Reputation: 1948
I am new to both Spark and Python. I used Spark to train a Logistic Regression model with just two classes (0 and 1). I trained it using my train data frame.
This is how my pipeline model was defined:
# Model definition:
lr = LogisticRegression(featuresCol = "lr_features", labelCol = "targetvar")
# Pipeline definition:
lr_pipeline = Pipeline(stages = indexStages + encodeStages +[lr_assembler, lr])
# Fit the logistic regression model:
lrModel = lr_pipeline.fit(train)
Then I ran predictions using my test dataframe:
lr_predictions = lrModel.transform(test)
Now, my lr_predictions has a column 'probability' that looks like a nested list to me. For example, its first cell contains:
[1,2,[],[0.88,0.11]]
I assume, it means: the probability for class 1 (which is = 0) is 0.88, the probability for class 2 (which is = 1) is 0.11.

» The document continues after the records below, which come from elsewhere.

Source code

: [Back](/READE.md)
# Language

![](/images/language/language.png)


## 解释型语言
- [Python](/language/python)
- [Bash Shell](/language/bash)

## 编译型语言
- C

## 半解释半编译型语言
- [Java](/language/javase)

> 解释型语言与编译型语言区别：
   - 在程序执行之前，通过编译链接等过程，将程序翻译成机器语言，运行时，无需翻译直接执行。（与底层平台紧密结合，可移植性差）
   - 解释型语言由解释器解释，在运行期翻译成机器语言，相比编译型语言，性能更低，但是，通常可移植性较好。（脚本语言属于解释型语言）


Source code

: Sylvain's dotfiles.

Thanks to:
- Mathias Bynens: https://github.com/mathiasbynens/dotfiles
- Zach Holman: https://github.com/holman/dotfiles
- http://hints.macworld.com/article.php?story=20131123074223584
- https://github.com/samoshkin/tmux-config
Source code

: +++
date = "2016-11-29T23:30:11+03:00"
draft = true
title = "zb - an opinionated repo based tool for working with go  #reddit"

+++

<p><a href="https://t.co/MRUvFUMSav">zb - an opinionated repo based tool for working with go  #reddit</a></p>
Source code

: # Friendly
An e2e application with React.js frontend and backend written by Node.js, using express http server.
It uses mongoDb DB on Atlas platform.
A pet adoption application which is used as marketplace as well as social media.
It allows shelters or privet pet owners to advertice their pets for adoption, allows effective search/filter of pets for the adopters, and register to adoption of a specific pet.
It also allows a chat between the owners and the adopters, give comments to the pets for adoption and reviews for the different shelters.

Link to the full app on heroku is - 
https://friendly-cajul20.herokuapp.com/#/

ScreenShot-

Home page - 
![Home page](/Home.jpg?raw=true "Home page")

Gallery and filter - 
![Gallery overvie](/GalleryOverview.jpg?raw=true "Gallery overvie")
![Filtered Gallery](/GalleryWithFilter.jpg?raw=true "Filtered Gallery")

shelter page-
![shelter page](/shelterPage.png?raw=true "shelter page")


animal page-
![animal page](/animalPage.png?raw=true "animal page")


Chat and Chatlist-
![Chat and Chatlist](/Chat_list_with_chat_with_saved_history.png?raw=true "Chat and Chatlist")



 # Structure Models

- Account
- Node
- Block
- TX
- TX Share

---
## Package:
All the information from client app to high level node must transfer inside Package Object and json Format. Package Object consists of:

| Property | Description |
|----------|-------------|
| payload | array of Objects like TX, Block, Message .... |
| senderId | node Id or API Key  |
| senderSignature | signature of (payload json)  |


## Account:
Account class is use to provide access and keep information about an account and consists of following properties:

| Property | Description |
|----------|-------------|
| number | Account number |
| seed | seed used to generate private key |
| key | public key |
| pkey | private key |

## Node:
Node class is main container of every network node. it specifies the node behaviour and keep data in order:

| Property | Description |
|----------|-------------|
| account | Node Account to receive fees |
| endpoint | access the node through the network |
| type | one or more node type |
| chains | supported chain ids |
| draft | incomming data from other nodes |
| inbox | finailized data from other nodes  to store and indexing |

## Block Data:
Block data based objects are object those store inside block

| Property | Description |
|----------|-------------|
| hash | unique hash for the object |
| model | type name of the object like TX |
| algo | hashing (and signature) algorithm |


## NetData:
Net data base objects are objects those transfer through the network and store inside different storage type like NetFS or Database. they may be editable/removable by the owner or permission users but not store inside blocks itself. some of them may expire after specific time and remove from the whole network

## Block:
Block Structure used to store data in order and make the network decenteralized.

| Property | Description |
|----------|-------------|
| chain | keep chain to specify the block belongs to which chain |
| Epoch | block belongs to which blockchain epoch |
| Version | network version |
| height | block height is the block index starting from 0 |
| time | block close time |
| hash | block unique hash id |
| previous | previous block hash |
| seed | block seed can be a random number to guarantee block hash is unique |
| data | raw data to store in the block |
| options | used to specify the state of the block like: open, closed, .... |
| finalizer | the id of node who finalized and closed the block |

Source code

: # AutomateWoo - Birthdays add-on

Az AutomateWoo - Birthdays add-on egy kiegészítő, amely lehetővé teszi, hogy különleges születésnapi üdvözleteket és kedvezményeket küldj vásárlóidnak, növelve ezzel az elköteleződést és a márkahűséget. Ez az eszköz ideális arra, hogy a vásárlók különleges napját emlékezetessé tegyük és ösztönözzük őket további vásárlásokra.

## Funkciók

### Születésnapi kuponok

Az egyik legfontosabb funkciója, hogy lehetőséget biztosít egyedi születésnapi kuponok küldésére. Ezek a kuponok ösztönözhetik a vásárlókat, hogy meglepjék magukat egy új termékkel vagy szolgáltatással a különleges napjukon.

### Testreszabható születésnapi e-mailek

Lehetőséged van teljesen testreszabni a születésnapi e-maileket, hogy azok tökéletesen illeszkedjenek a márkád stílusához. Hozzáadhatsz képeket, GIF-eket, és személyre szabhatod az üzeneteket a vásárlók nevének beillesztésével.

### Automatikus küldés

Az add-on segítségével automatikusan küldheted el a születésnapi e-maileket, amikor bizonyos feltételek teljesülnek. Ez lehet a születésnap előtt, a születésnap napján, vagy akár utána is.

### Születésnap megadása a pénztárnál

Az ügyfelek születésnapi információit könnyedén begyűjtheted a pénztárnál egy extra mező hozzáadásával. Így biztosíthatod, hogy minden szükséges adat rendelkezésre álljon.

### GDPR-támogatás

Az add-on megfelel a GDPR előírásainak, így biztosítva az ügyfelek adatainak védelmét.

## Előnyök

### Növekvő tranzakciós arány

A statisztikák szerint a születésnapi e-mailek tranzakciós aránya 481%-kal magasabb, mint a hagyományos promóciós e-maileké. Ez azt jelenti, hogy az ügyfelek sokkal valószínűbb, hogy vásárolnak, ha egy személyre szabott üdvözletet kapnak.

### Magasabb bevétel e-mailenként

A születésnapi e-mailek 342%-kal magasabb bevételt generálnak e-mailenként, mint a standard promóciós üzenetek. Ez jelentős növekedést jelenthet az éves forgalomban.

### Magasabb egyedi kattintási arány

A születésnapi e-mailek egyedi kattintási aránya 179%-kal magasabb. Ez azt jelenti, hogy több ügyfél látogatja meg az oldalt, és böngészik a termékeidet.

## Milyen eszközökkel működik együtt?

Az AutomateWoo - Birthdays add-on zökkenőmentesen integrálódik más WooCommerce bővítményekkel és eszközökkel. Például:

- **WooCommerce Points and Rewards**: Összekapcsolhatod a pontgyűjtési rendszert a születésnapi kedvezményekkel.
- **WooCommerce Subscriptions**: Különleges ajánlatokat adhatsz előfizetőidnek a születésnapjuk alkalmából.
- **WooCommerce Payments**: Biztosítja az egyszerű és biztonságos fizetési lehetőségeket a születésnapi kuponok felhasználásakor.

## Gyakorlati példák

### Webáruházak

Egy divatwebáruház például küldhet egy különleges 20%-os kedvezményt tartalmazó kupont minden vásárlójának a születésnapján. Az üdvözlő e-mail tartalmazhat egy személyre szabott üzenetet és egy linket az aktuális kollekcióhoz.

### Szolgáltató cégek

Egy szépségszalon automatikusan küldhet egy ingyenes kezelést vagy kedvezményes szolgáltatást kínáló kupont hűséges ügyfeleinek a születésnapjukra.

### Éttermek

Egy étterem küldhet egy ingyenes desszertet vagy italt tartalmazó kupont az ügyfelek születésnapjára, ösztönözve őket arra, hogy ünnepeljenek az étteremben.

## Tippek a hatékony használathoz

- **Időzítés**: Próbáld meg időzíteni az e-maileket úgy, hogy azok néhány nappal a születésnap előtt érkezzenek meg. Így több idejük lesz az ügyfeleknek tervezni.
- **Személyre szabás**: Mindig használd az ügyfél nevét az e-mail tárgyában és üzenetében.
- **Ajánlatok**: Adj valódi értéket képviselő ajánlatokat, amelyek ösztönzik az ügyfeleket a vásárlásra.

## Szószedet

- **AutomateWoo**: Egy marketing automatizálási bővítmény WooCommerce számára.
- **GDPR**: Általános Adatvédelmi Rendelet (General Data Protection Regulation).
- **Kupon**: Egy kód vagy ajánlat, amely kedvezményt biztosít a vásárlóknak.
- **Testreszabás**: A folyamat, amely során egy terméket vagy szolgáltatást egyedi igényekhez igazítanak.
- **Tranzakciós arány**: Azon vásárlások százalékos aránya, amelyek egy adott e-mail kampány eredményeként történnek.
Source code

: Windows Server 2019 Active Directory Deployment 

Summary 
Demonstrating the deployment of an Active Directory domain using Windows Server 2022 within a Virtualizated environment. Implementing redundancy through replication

By default (threshold = 0.5) this observation is predicted as 0. However, I found a value (bestThreshold) that maximizes the F-measure (in my case it's 0.21):
fMeasure = lr_summary.fMeasureByThreshold
bestThreshold = fMeasure.orderBy(fMeasure['F-Measure'].desc()).first().threshold
I would like to apply bestThreshold to the 'probability' column and get a new column ('pred_new', for example) that contains the class assignments (0 or 1) based on bestThreshold as opposed to 0.5.
I cannot use the code below, because 'probability' column is too complex:
from pyspark.sql.functions import when
lr_predictions = lr_predictions.withColumn("prob_best", \
when(lr_predictions["probability"] >= bestThreshold, 1).otherwise(0)
I feel I need to need to map the 'probability' to a new column based on a new threshold. But I am not sure how to do it - given this complex (for me) structure of the 'probability' column.
Thank you so much for your advice!
Upvotes: 3
Views: 1485
Reputation: 35229
If lrModel
is LogisticRegressionModel
:
type(lrModel)
## pyspark.ml.classification.LogisticRegressionModel
You can use internal Java object to set threshold
lrModel._java_obj.setThreshold(bestThreshold)
and transform:
lrModel.transform(data)
You can do the same to modify rawPredictionCol
, predictionCol
and probabilityCol
.
This should become part of the public API in the future (2.3):
lrModel.transform(data, {lrModel.threshold: bestThreshold})
You can also use UDF:
from pyspark.sql.functions import udf, lit
@udf("integer")
def predict(v, threshold):
return 0 if v[0] >= bestThreshold else 1
lr_predictions.withColumn(
"prob_best",
predict(lr_predictions["probability"], lit(bestThreshold)))
Edit:
With PipelineModel
you can try to access LogisticRegressionModel
(as in your previous question) and do the same thing.
Upvotes: 4